Coſi nel mio parlar voglio eſſer aſpro
Marenzio & Monteverdi
Luca Marenzio (c.1553-1599)
Zefiro torna e’l bel tempo rimena (Primo libro di madrigali a 4 voci) / Petrarca
Nova angeletta ſovra l’ale accorta (Primo libro di madrigali a 4 voci) / Petrarca
Vezzoſi augelli (Primo libro di madrigali a 4 voci) / Ariosti
Strider faceva (Secondo libro di madrigali a 5 voci)

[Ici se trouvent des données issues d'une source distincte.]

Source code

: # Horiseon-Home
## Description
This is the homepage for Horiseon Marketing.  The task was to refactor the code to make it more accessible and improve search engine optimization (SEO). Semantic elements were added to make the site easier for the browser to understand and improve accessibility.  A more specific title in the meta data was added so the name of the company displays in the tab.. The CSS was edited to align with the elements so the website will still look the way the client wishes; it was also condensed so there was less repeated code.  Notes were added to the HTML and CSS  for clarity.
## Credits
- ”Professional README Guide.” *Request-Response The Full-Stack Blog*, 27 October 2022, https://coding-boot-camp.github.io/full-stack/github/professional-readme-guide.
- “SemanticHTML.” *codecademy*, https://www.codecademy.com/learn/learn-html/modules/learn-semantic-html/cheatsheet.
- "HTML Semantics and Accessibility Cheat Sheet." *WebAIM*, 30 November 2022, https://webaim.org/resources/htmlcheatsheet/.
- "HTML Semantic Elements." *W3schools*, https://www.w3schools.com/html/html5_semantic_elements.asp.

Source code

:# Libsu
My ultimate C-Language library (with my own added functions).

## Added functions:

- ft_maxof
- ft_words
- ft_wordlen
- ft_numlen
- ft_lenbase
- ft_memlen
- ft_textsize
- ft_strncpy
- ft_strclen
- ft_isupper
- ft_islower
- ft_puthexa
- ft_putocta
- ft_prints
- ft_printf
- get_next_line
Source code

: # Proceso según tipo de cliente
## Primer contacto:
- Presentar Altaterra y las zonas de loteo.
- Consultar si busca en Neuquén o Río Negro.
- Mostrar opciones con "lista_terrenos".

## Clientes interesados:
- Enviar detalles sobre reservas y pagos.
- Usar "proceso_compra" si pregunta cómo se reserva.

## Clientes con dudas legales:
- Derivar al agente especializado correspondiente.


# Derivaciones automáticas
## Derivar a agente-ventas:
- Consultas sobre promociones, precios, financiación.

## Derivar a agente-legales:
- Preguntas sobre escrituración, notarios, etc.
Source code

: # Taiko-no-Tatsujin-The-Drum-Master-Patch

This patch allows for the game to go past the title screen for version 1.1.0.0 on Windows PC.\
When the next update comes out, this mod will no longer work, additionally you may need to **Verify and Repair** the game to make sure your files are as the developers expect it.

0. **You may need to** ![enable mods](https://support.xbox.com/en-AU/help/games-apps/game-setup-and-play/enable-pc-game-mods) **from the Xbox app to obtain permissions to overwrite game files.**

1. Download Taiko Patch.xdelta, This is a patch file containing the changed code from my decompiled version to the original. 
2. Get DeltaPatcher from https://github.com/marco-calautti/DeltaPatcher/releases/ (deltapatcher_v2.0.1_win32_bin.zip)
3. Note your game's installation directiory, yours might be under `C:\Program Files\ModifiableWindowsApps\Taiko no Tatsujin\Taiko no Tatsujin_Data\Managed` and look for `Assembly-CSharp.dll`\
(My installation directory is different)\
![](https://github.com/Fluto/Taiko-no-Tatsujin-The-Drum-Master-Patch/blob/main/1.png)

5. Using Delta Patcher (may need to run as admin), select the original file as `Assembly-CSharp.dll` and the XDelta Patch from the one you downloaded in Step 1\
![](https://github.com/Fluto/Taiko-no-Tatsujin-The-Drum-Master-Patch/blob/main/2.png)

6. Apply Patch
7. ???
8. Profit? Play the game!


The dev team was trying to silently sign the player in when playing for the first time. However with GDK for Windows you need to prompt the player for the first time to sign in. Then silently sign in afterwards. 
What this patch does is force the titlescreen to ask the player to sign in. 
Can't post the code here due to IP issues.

Sola angioletta (Cinque libro di madrigali a 5 voci) / Sestina di Sannazaro
Solo e penſoſo (Nono libro di madrigali a 5 voci) / Petrarca
Crudela acerba ineſorabil Morte (Nono libro di madrigali a 5 voci) / Petrarca
Coſi nel mio parlar voglio eſſer aſpro (Nono libro di madrigali a 5 voci) / Dante
Claudio Monteverdi (1567-1643)
Sfogava con le ſtelle (Quarto libro di madrigali a 5 voci) / Rinuccini
A un giro ſol (Quarto libro di madrigali a 5 voci) / Guarini
Io mi ſon giovinetta (Quarto libro di madrigali a 5 voci) / Boccaccio
Quel augellin che canta (Quarto libro di madrigali a 5 voci) / Guarini
Piagn’e ſoſpiri (Quarto libro di madrigali a 5 voci) / Tasso
O Mirtillo, Mirtillo anima mia (Quinto libro di madrigali a 5 voci) / Guarini
Troppo ben puo questo tiranno Amor (Quinto libro di madrigali a 5 voci) / Guarini
Lamento d’Arianna (Sesto libro di madrigali a 5 voci) / Rinuccini
Zefiro torna e’l bel tempo rimena (Sesto libro di madrigali a 5 voci) / Petrarca
Incenerite ſpoglie, Seſtina (Sesto libro di madrigali a 5 voci) / Agnelli
Vt Mvſica Poeſis :
Hélène RICHER / Estelle NADAU, Canto
Marie CUBAYNES, Canto
Daniel BLANCHARD / Luca SANNAI, Alto
Xavier de LIGNEROLLES, Tenor
Frédéric ALBOU, Basso & direction
Florent MARIE : teorbo
la = 460 Hz
Tempérament Zarlino
Note d’Intention:
Si l’Italie a connu quelques compositeurs marquants, contemporains des grandes figures littéraires que furent Dante Alighieri et Francesco Petrarca, comme Francesco Landini, Jacopo da Bologna, Matteo da Perusio, Antonello da Caserta, la lignée da Firenze, l’histoire propose une énigme, avec le creux que l’art musical de la péninsule a connu, entre cette génération et l’avènement de Palestrina. Le fait est d’autant plus étonnant que c’est en Italie que se développent les premières imprimeries musicales, avec Ottaviano Petrucci et Andrea Antico, dès 1501. Les colophons de ces premiers volumes accusent une domination quasi sans partage des compositeurs flamands, dans le sillage de Josquin des Prez et de Nicolas Gombert, eux-mêmes héritiers de Guillaume du Fay et de Johannes Ockeghem, qui étaient diffusés par des manuscrits. Du Fay est notamment associé à l’inauguration du Duomo de Florence, Santa Maria delle Fiore, occasion pour laquelle il composa le motet “Nuper rosarum flores”, en 1436.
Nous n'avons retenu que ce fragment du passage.